Savannah Holcombe, Biological Anthropology

Savannah Holcombe analyzing scapula bones

When she first learned about forensic anthropology, Savannah Holcombe found that the field instantly resonated with her. At MSU, Holcombe followed her interests in forensic anthropology and became actively engaged in the MSU Forensic Anthropology Laboratory (MSUFAL) working with Dr. Joseph Hefner. In addition to her anthropology classes and experiences in the MSUFAL, Holcombe highly valued her coursework for her minor in African American and African Studies.

As an undergraduate research assistant, Holcombe worked with Dr. Hefner in the MSU Macromorphoscopic Laboratory on several projects. She received a College of Social Science Dean’s Assistantship to support a study that investigated sexual dimorphism in the human shoulder girdle through geometric morphometric analysis of the scapula. Holcombe’s research on quantifying sexual dimorphism in the morphology of the scapula contributes to efforts of estimating biological sex from the skeleton, which can aid in the identification of unknown human remains. Under the mentorship of Dr. Hefner and PhD student Micayla Spiros, Holcombe compared two methods of measurement to investigate which had the lowest error rates for sex estimation of the human scapula. She presented her research at the annual University Undergraduate Research and Arts Forum (UURAF) and is preparing an article for publication.

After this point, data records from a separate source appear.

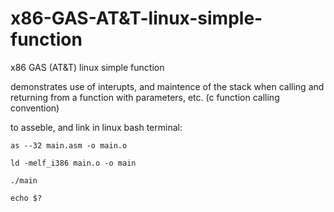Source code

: # x86-GAS-AT&T-linux-simple-function
x86 GAS (AT&amp;T) linux simple function

demonstrates use of interupts, and maintence of the stack when calling and returning from a function with parameters, etc.
(c function calling convention)

to asseble, and link in linux bash terminal:

  `as --32 main.asm -o main.o`
  
  `ld -melf_i386 main.o -o main`
  
  `./main`
  
  `echo $?`
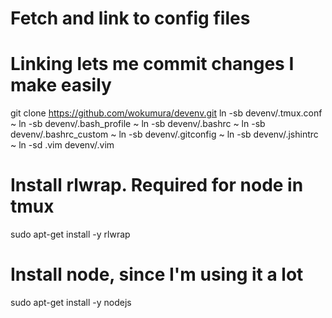 # Fetch and link to config files
# Linking lets me commit changes I make easily
git clone https://github.com/wokumura/devenv.git
ln -sb devenv/.tmux.conf ~
ln -sb devenv/.bash_profile ~
ln -sb devenv/.bashrc ~
ln -sb devenv/.bashrc_custom ~
ln -sb devenv/.gitconfig ~
ln -sb devenv/.jshintrc ~
ln -sd .vim devenv/.vim 

# Install rlwrap. Required for node in tmux
sudo apt-get install -y rlwrap

# Install node, since I'm using it a lot
sudo apt-get install -y nodejs
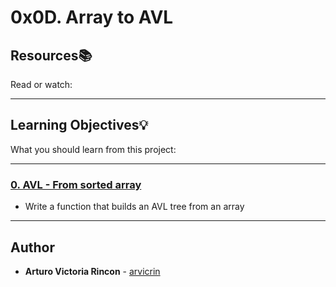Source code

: # 0x0D. Array to AVL

## Resources:books:
Read or watch:

---
## Learning Objectives:bulb:
What you should learn from this project:

---

### [0. AVL - From sorted array](./0-sorted_array_to_avl.c)
* Write a function that builds an AVL tree from an array

---

## Author
* **Arturo Victoria Rincon** - [arvicrin](https://github.com/arvicrin)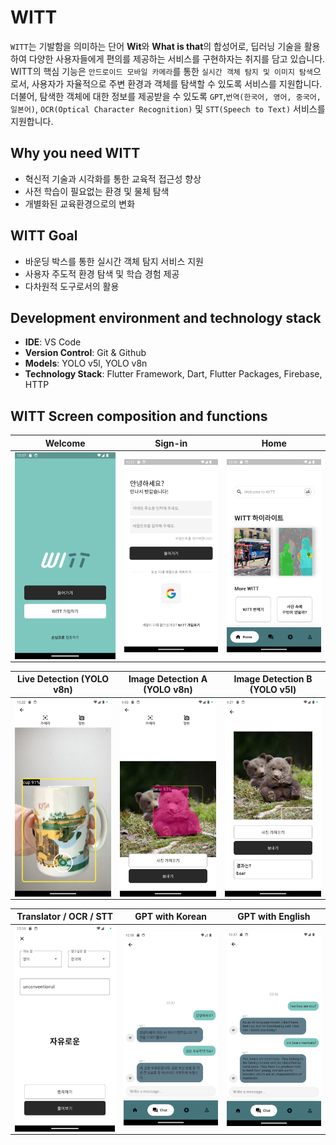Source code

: # WITT

`WITT`는 기발함을 의미하는 단어 **Wit**와 **What is that**의 합성어로, 딥러닝 기술을 활용하여 다양한 사용자들에게 편의를 제공하는 서비스를 구현하자는 취지를 담고 있습니다. WITT의 핵심 기능은 `안드로이드 모바일 카메라`를 통한 `실시간 객체 탐지 및 이미지 탐색`으로서, 사용자가 자율적으로 주변 환경과 객체를 탐색할 수 있도록 서비스를 지원합니다. 더불어, 탐색한 객체에 대한 정보를 제공받을 수 있도록 `GPT`,`번역(한국어, 영어, 중국어, 일본어)`, `OCR(Optical Character Recognition)` 및 `STT(Speech to Text)` 서비스를 지원합니다.  

## Why you need WITT

* 혁신적 기술과 시각화를 통한 교육적 접근성 향상
* 사전 학습이 필요없는 환경 및 물체 탐색
* 개별화된 교육환경으로의 변화

## WITT Goal

* 바운딩 박스를 통한 실시간 객체 탐지 서비스 지원
* 사용자 주도적 환경 탐색 및 학습 경험 제공
* 다차원적 도구로서의 활용

## Development environment and technology stack

* **IDE**: VS Code  
* **Version Control**: Git & Github  
* **Models**: YOLO v5l, YOLO v8n  
* **Technology Stack**: Flutter Framework, Dart, Flutter Packages, Firebase, HTTP  

## WITT Screen composition and functions

| **Welcome** |  **Sign-in**  |  **Home** |
| :---:|:---:|:---:|
| <img align="center" alt="WITT Application welcome screen image" src="./pics/welcome.png" width="240px" /> | <img align="center" alt="WITT Application sign-in screen image" src="./pics/signin.png" width="240px" /> |<img align="center" alt="WITT Application home screen image" src="./pics/home.png" width="240px" /> |

| **Live Detection** (YOLO v8n) | **Image Detection A** (YOLO v8n) | **Image Detection B** (YOLO v5l)  |
| :---:|:---:|:---:|
| <img align="center" alt="WITT Application object detection with camera screen image" src="./pics/camera1.png" width="240px" /> | <img align="center" alt="WITT Application object detection with gallery screen image" src="./pics/gallery.png" width="240px" /> |<img align="center" alt="WITT Application object detection results as label screen image" src="./pics/gallery_image.png" width="240px" /> |

| **Translator / OCR / STT** | **GPT with Korean** | **GPT with English**  |
| :---:|:---:|:---:|
| <img align="center" alt="WITT Application translator, ocr, stt service screen image" src="./pics/ocr_stt_translate.png" width="240px" /> | <img align="center" alt="WITT Application gpt with Korean screen image" src="./pics/gpt_kor.png" width="240px" /> |<img align="center" alt="WITT Application gpt with English screen image" src="./pics/gpt_en.png" width="240px" /> |
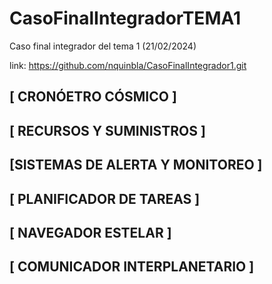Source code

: # CasoFinalIntegradorTEMA1
Caso final integrador del tema 1 (21/02/2024)

link: https://github.com/nquinbla/CasoFinalIntegrador1.git

## [ CRONÓETRO CÓSMICO ]

## [ RECURSOS Y SUMINISTROS ]

## [SISTEMAS DE ALERTA Y MONITOREO ]

## [ PLANIFICADOR DE TAREAS ]

## [ NAVEGADOR ESTELAR ]

## [ COMUNICADOR INTERPLANETARIO ]


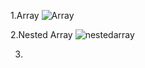1.Array
![Array](https://github.com/user-attachments/assets/7648b4bf-3386-4c3a-9c67-812cd99cff5d)

2.Nested Array
![nestedarray](https://github.com/user-attachments/assets/8a9ab4dc-2320-43d0-a73a-4c937a755692)

3.









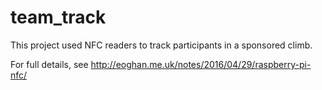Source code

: # team_track
This project used NFC readers to track participants in a sponsored climb.

For full details, see http://eoghan.me.uk/notes/2016/04/29/raspberry-pi-nfc/
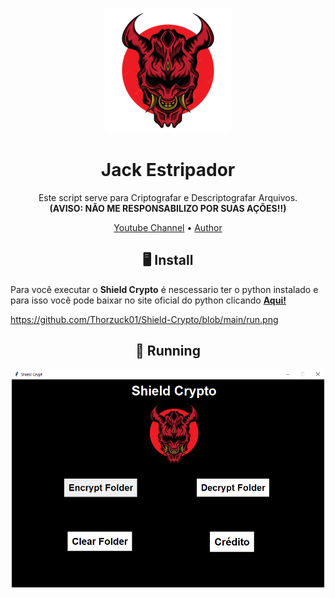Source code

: 


<p align="center" ><img alt="Shield" src="https://github.com/Thorzuck01/Shield-Crypto/blob/main/oni-bg.png"width=200></p>
<h1 align="center">Jack Estripador</h1>
<p align="center">

  

  <p align="center">
    Este script serve para Criptografar e Descriptografar Arquivos.<br>
   <strong>(AVISO: NÃO ME RESPONSABILIZO POR SUAS AÇÕES!!)</strong>
  </p>
</p> 




<p align="center">
  <a href="https://www.youtube.com/channel/UCtdE8vbIezT78YCBvHzRWDw" >Youtube Channel</a> •
  <a href="https://github.com/Thorzuck01">Author</a> 
</p>



<h2 align="center">🖥 Install</h2>


Para você executar o **Shield Crypto** é nescessario ter o python instalado e para isso você pode baixar no site oficial do python clicando [**Aqui!**](https://www.python.org/downloads/)


https://github.com/Thorzuck01/Shield-Crypto/blob/main/run.png
<p align="center" >
  <h2 align="center">🚀 Running</h2>
  <p align="center" ><img alt="Shield" src="https://github.com/Thorzuck01/Shield-Crypto/blob/main/run.png"width=500>

</p>



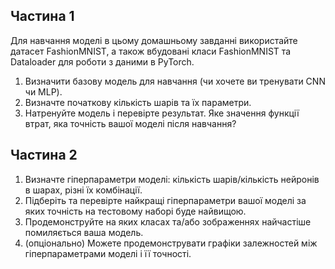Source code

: ## Частина 1

Для навчання моделі в цьому домашньому завданні використайте датасет FashionMNIST, а також вбудовані класи FashionMNIST та Dataloader для роботи з даними в PyTorch.

1. Визначити базову модель для навчання (чи хочете ви тренувати CNN чи MLP).
2. Визначте початкову кількість шарів та їх параметри.
3. Натренуйте модель і перевірте результат. Яке значення функції втрат, яка точність вашої моделі після навчання?
## Частина 2
1. Визначте гіперпараметри моделі: кількість шарів/кількість нейронів в шарах, різні їх комбінації.
2. Підберіть та перевірте найкращі гіперпараметри вашої моделі за яких точність на тестовому наборі буде найвищою.
3. Продемонструйте на яких класах та/або зображеннях найчастіше помиляється ваша модель.
4. (опціонально) Можете продемонструвати графіки залежностей між гіперпараметрами моделі і її точності.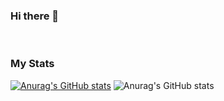 ### Hi there 👋

<br />

### My Stats

[![Anurag's GitHub stats](https://github-readme-stats.vercel.app/api?username=Bandruf)](https://github.com/anuraghazra/github-readme-stats)
![Anurag's GitHub stats](https://github-readme-stats.vercel.app/api?username=Bandruf&show_icons=true&theme=radical)

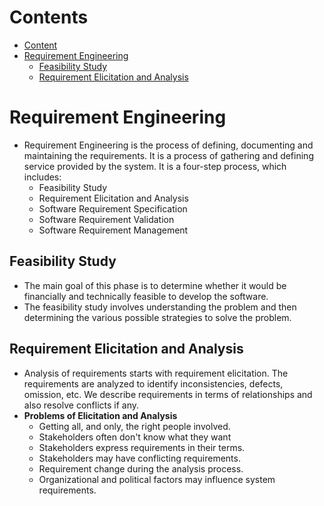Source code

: # Contents

-   [Content](#content)
-   [Requirement Engineering](#requirement-engineering)
    -   [Feasibility Study](#feasibility-study)
    -   [Requirement Elicitation and Analysis](#requirement-elicitation-and-analysis)

# Requirement Engineering

-   Requirement Engineering is the process of defining, documenting and maintaining the requirements. It is a process of gathering and defining service provided by the system. It is a four-step process, which includes:
    -   Feasibility Study
    -   Requirement Elicitation and Analysis
    -   Software Requirement Specification
    -   Software Requirement Validation
    -   Software Requirement Management

## Feasibility Study

-   The main goal of this phase is to determine whether it would be financially and technically feasible to develop the software.
-   The feasibility study involves understanding the problem and then determining the various possible strategies to solve the problem.

## Requirement Elicitation and Analysis

-   Analysis of requirements starts with requirement elicitation. The requirements are analyzed to identify inconsistencies, defects, omission, etc. We describe requirements in terms of relationships and also resolve conflicts if any.
-   **Problems of Elicitation and Analysis**
    -   Getting all, and only, the right people involved.
    -   Stakeholders often don't know what they want
    -   Stakeholders express requirements in their terms.
    -   Stakeholders may have conflicting requirements.
    -   Requirement change during the analysis process.
    -   Organizational and political factors may influence system requirements.

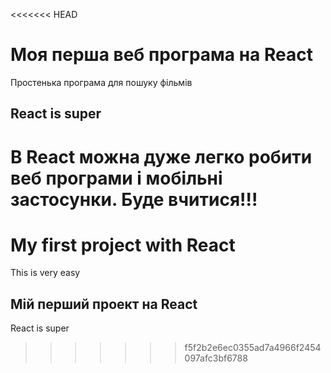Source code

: <<<<<<< HEAD
# Моя перша веб програма на React

Простенька програма для пошуку фільмів

## React is super

В React можна дуже легко робити веб програми і мобільні застосунки. Буде вчитися!!! 
=======
# My first project with React

This is very easy

## Мій перший проект на React

React is super
>>>>>>> f5f2b2e6ec0355ad7a4966f2454097afc3bf6788
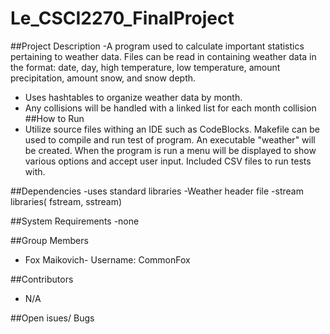 # Le_CSCI2270_FinalProject
##Project Description 
  -A program used to calculate important statistics pertaining to weather data. Files can be read in containing weather data in the format: date, day, high temperature, low temperature, amount precipitation, amount snow, and snow depth.
  - Uses hashtables to organize weather data by month.
  - Any collisions will be handled with a linked list for each month collision
##How to Run
  - Utilize source files withing an IDE such as CodeBlocks. Makefile can be used to compile and run test of program. An executable "weather" will be created. When the program is run a menu will be displayed to show various options and accept user input. Included CSV files to run tests with.

##Dependencies 
  -uses standard libraries 
  -Weather header file
  -stream libraries( fstream, sstream)

##System Requirements
  -none

##Group Members
  - Fox Maikovich- Username: CommonFox

##Contributors 
  - N/A

##Open isues/ Bugs
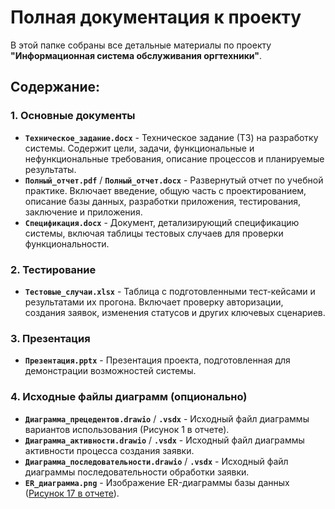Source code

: # Полная документация к проекту

В этой папке собраны все детальные материалы по проекту **"Информационная система обслуживания оргтехники"**.

## Содержание:

### 1. Основные документы
*   **`Техническое_задание.docx`** - Техническое задание (ТЗ) на разработку системы. Содержит цели, задачи, функциональные и нефункциональные требования, описание процессов и планируемые результаты.
*   **`Полный_отчет.pdf`** / **`Полный_отчет.docx`** - Развернутый отчет по учебной практике. Включает введение, общую часть с проектированием, описание базы данных, разработки приложения, тестирования, заключение и приложения.
*   **`Спецификация.docx`** - Документ, детализирующий спецификацию системы, включая таблицы тестовых случаев для проверки функциональности.

### 2. Тестирование
*   **`Тестовые_случаи.xlsx`** - Таблица с подготовленными тест-кейсами и результатами их прогона. Включает проверку авторизации, создания заявок, изменения статусов и других ключевых сценариев.

### 3. Презентация
*   **`Презентация.pptx`** - Презентация проекта, подготовленная для демонстрации возможностей системы.

### 4. Исходные файлы диаграмм (опционально)
*   **`Диаграмма_прецедентов.drawio`** / **`.vsdx`** - Исходный файл диаграммы вариантов использования (Рисунок 1 в отчете).
*   **`Диаграмма_активности.drawio`** / **`.vsdx`** - Исходный файл диаграммы активности процесса создания заявки.
*   **`Диаграмма_последовательности.drawio`** / **`.vsdx`** - Исходный файл диаграммы последовательности обработки заявки.
*   **`ER_диаграмма.png`** - Изображение ER-диаграммы базы данных ([Рисунок 17 в отчете](./ER_диаграмма.png)).
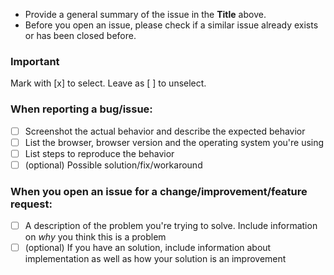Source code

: 
* Provide a general summary of the issue in the **Title** above.  
* Before you open an issue, please check if a similar issue already exists or has been closed before.

### Important
Mark with [x] to select. Leave as [ ] to unselect.

### When reporting a bug/issue:
- [ ] Screenshot the actual behavior and describe the expected behavior
- [ ] List the browser, browser version and the operating system you're using
- [ ] List steps to reproduce the behavior
- [ ] \(optional) Possible solution/fix/workaround

### When you open an issue for a change/improvement/feature request:
- [ ] A description of the problem you're trying to solve. Include information on _why_ you think this is a problem
- [ ] \(optional) If you have an solution, include information about implementation as well as how your solution is an improvement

In the fall, Holcombe will begin the master’s program in Forensic and Biological Anthropology at Mercyhurst University, where she is looking forward to expanding her knowledge, gaining more hands-on experience, and delving further into her research interests. After earning her master’s degree, she intends to pursue a PhD and ultimately teach at a university while dually consulting on forensic casework.